# [Data provided]
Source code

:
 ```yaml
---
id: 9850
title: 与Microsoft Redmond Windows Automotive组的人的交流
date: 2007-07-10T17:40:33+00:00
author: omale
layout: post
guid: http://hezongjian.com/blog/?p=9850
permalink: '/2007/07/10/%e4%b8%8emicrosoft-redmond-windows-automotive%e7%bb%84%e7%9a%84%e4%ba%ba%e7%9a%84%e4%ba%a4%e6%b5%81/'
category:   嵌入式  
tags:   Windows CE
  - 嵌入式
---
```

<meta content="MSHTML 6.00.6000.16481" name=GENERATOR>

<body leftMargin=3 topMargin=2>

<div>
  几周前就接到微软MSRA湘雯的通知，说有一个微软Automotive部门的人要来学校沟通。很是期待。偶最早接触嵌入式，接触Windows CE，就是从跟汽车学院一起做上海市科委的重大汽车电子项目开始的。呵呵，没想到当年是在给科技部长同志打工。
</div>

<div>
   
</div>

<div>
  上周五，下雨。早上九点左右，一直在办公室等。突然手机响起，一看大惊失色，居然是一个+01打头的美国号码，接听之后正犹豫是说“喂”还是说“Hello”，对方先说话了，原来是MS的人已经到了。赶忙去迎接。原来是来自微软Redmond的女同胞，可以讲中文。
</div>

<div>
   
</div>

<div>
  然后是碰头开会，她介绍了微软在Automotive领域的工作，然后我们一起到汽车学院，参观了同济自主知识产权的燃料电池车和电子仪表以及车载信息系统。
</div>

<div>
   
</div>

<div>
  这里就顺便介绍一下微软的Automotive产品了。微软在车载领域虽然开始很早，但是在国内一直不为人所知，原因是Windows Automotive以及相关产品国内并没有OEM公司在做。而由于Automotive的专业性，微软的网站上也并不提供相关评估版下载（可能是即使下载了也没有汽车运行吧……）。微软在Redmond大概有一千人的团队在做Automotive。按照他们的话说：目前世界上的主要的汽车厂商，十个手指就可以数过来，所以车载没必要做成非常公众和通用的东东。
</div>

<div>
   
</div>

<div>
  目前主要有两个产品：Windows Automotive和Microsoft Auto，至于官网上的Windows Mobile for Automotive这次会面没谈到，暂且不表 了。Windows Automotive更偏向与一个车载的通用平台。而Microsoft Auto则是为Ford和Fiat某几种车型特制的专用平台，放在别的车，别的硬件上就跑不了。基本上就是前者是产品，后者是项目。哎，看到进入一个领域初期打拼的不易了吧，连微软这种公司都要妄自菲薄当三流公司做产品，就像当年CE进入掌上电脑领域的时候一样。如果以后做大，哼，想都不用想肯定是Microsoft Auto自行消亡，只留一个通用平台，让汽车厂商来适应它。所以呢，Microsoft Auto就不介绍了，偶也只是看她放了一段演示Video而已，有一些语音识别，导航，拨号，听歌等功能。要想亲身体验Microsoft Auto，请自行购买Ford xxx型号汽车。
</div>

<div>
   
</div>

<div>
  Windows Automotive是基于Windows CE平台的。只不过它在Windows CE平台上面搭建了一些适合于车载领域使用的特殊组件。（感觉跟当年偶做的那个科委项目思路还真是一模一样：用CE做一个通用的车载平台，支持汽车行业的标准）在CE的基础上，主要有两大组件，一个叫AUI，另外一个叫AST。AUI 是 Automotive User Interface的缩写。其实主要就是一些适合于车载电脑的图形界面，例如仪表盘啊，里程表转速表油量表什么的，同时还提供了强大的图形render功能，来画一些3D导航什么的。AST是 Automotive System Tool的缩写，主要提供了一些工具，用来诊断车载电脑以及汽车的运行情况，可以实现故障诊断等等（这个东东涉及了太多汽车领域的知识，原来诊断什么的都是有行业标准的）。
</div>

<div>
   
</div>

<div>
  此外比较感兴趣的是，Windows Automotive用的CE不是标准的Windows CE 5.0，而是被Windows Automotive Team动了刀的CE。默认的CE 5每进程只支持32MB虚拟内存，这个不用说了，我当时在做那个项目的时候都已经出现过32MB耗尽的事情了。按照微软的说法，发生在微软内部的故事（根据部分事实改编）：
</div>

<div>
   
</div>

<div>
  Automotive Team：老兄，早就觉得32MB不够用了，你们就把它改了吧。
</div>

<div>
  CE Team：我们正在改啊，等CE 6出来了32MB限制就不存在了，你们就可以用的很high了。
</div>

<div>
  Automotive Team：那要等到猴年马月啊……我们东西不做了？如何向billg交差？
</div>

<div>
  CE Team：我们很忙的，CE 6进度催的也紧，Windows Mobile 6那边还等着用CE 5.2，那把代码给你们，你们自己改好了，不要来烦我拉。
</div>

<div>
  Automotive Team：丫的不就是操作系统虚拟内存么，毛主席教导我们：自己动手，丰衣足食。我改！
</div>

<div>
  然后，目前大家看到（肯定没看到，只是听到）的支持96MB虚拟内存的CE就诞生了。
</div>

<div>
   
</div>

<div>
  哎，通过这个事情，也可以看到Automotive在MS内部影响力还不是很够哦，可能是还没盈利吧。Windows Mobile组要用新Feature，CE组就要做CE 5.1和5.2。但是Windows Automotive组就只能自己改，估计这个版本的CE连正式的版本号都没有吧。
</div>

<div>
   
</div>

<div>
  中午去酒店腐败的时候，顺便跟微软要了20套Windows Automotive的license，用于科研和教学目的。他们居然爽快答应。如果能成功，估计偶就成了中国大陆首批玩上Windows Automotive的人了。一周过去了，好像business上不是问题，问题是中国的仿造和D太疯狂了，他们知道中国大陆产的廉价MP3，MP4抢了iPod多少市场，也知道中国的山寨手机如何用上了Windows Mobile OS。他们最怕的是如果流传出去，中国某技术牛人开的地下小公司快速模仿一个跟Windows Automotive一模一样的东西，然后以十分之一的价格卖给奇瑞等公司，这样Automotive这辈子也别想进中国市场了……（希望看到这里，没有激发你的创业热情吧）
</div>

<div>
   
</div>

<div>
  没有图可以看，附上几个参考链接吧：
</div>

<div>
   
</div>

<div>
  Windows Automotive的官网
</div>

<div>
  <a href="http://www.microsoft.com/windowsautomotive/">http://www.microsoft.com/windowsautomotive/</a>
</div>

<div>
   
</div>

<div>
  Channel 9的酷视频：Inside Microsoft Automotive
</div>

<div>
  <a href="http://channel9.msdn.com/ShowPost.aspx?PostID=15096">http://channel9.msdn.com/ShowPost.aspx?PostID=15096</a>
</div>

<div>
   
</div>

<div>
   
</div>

# [Aim of the exercise]
Across the records above, count the lines holding "http" and reply with that number alone.

# [Result for this exercise]
3